»»

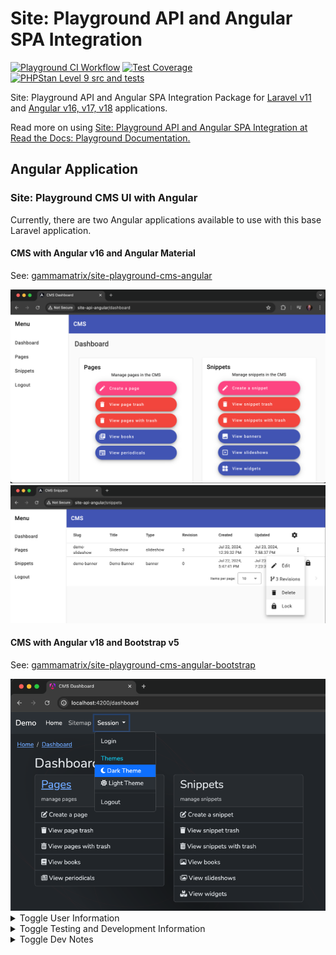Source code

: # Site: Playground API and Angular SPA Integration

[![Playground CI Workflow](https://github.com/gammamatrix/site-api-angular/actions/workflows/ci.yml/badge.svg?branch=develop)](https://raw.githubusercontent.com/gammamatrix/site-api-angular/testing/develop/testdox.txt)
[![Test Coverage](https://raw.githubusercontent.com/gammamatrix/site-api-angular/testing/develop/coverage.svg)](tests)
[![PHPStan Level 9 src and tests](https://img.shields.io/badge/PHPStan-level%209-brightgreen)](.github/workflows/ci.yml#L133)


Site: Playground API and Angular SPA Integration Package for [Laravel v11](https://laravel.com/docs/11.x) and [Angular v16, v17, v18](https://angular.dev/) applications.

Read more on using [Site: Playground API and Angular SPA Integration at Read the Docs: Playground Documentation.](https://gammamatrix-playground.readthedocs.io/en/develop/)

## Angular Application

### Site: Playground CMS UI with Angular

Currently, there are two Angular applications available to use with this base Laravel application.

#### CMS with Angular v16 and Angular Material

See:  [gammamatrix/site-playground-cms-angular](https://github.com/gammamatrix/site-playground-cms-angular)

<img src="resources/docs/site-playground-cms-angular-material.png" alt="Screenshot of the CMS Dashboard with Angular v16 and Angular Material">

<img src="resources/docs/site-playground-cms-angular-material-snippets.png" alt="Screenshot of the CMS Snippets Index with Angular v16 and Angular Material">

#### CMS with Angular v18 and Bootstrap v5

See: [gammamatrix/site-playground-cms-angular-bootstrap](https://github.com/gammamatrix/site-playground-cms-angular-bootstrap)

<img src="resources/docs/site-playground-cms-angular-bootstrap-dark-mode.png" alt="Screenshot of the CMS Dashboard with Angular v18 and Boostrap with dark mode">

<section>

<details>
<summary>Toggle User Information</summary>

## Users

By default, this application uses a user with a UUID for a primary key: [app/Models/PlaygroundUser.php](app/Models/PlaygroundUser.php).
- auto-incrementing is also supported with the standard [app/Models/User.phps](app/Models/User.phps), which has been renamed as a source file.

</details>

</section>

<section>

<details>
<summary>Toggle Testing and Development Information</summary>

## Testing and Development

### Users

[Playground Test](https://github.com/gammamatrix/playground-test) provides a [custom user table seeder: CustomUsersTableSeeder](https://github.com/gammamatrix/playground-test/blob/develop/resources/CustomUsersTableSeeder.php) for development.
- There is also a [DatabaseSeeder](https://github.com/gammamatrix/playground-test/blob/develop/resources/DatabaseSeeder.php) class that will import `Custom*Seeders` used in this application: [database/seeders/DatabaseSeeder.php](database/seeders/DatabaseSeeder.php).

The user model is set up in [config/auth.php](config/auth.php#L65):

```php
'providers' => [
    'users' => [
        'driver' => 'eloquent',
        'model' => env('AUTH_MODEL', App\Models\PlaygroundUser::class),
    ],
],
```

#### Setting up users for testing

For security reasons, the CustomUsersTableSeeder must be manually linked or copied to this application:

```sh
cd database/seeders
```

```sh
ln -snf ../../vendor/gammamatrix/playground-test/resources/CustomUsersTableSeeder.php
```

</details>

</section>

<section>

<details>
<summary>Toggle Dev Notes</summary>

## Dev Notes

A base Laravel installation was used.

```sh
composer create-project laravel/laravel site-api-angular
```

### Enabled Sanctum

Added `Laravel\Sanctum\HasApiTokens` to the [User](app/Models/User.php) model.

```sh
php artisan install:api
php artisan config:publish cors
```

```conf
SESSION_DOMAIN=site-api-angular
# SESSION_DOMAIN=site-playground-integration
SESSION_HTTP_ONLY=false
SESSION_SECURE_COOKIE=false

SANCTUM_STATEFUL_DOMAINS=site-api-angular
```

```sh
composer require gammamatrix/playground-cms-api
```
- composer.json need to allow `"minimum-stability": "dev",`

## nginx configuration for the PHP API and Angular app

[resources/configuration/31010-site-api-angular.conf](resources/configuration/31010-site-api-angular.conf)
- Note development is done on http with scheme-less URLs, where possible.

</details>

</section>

««

What is needed » Excluding the images, copy all of the material above verbatim.

Answer for the task »
Source code

: # Site: Playground API and Angular SPA Integration

[![Playground CI Workflow](https://github.com/gammamatrix/site-api-angular/actions/workflows/ci.yml/badge.svg?branch=develop)](https://raw.githubusercontent.com/gammamatrix/site-api-angular/testing/develop/testdox.txt)
[![Test Coverage](https://raw.githubusercontent.com/gammamatrix/site-api-angular/testing/develop/coverage.svg)](tests)
[![PHPStan Level 9 src and tests](https://img.shields.io/badge/PHPStan-level%209-brightgreen)](.github/workflows/ci.yml#L133)


Site: Playground API and Angular SPA Integration Package for [Laravel v11](https://laravel.com/docs/11.x) and [Angular v16, v17, v18](https://angular.dev/) applications.

Read more on using [Site: Playground API and Angular SPA Integration at Read the Docs: Playground Documentation.](https://gammamatrix-playground.readthedocs.io/en/develop/)

## Angular Application

### Site: Playground CMS UI with Angular

Currently, there are two Angular applications available to use with this base Laravel application.

#### CMS with Angular v16 and Angular Material

See:  [gammamatrix/site-playground-cms-angular](https://github.com/gammamatrix/site-playground-cms-angular)

<img src="resources/docs/site-playground-cms-angular-material.png" alt="Screenshot of the CMS Dashboard with Angular v16 and Angular Material">

<img src="resources/docs/site-playground-cms-angular-material-snippets.png" alt="Screenshot of the CMS Snippets Index with Angular v16 and Angular Material">

#### CMS with Angular v18 and Bootstrap v5

See: [gammamatrix/site-playground-cms-angular-bootstrap](https://github.com/gammamatrix/site-playground-cms-angular-bootstrap)

<img src="resources/docs/site-playground-cms-angular-bootstrap-dark-mode.png" alt="Screenshot of the CMS Dashboard with Angular v18 and Boostrap with dark mode">

<section>

<details>
<summary>Toggle User Information</summary>

## Users

By default, this application uses a user with a UUID for a primary key: [app/Models/PlaygroundUser.php](app/Models/PlaygroundUser.php).
- auto-incrementing is also supported with the standard [app/Models/User.phps](app/Models/User.phps), which has been renamed as a source file.

</details>

</section>

<section>

<details>
<summary>Toggle Testing and Development Information</summary>

## Testing and Development

### Users

[Playground Test](https://github.com/gammamatrix/playground-test) provides a [custom user table seeder: CustomUsersTableSeeder](https://github.com/gammamatrix/playground-test/blob/develop/resources/CustomUsersTableSeeder.php) for development.
- There is also a [DatabaseSeeder](https://github.com/gammamatrix/playground-test/blob/develop/resources/DatabaseSeeder.php) class that will import `Custom*Seeders` used in this application: [database/seeders/DatabaseSeeder.php](database/seeders/DatabaseSeeder.php).

The user model is set up in [config/auth.php](config/auth.php#L65):

```php
'providers' => [
    'users' => [
        'driver' => 'eloquent',
        'model' => env('AUTH_MODEL', App\Models\PlaygroundUser::class),
    ],
],
```

#### Setting up users for testing

For security reasons, the CustomUsersTableSeeder must be manually linked or copied to this application:

```sh
cd database/seeders
```

```sh
ln -snf ../../vendor/gammamatrix/playground-test/resources/CustomUsersTableSeeder.php
```

</details>

</section>

<section>

<details>
<summary>Toggle Dev Notes</summary>

## Dev Notes

A base Laravel installation was used.

```sh
composer create-project laravel/laravel site-api-angular
```

### Enabled Sanctum

Added `Laravel\Sanctum\HasApiTokens` to the [User](app/Models/User.php) model.

```sh
php artisan install:api
php artisan config:publish cors
```

```conf
SESSION_DOMAIN=site-api-angular
# SESSION_DOMAIN=site-playground-integration
SESSION_HTTP_ONLY=false
SESSION_SECURE_COOKIE=false

SANCTUM_STATEFUL_DOMAINS=site-api-angular
```

```sh
composer require gammamatrix/playground-cms-api
```
- composer.json need to allow `"minimum-stability": "dev",`

## nginx configuration for the PHP API and Angular app

[resources/configuration/31010-site-api-angular.conf](resources/configuration/31010-site-api-angular.conf)
- Note development is done on http with scheme-less URLs, where possible.

</details>

</section>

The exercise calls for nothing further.